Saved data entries
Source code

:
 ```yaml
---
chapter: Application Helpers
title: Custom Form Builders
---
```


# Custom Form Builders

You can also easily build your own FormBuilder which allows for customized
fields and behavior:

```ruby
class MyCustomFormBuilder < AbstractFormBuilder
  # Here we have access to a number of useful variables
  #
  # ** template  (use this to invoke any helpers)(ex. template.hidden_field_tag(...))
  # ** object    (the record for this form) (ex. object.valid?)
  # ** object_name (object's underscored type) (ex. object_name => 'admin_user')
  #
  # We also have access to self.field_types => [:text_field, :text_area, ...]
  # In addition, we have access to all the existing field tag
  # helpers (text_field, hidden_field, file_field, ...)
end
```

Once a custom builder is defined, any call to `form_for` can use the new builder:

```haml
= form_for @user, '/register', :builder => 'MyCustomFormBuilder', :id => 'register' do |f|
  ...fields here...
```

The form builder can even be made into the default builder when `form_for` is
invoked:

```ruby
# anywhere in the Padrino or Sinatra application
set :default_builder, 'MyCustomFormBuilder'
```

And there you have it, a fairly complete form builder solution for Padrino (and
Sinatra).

_TASK REQUIREMENTS_
Print out each line of the data exactly.

_ANSWER SPACE_
Source code

:
 ```yaml
---
chapter: Application Helpers
title: Custom Form Builders
---
```


# Custom Form Builders

You can also easily build your own FormBuilder which allows for customized
fields and behavior:

```ruby
class MyCustomFormBuilder < AbstractFormBuilder
  # Here we have access to a number of useful variables
  #
  # ** template  (use this to invoke any helpers)(ex. template.hidden_field_tag(...))
  # ** object    (the record for this form) (ex. object.valid?)
  # ** object_name (object's underscored type) (ex. object_name => 'admin_user')
  #
  # We also have access to self.field_types => [:text_field, :text_area, ...]
  # In addition, we have access to all the existing field tag
  # helpers (text_field, hidden_field, file_field, ...)
end
```

Once a custom builder is defined, any call to `form_for` can use the new builder:

```haml
= form_for @user, '/register', :builder => 'MyCustomFormBuilder', :id => 'register' do |f|
  ...fields here...
```

The form builder can even be made into the default builder when `form_for` is
invoked:

```ruby
# anywhere in the Padrino or Sinatra application
set :default_builder, 'MyCustomFormBuilder'
```

And there you have it, a fairly complete form builder solution for Padrino (and
Sinatra).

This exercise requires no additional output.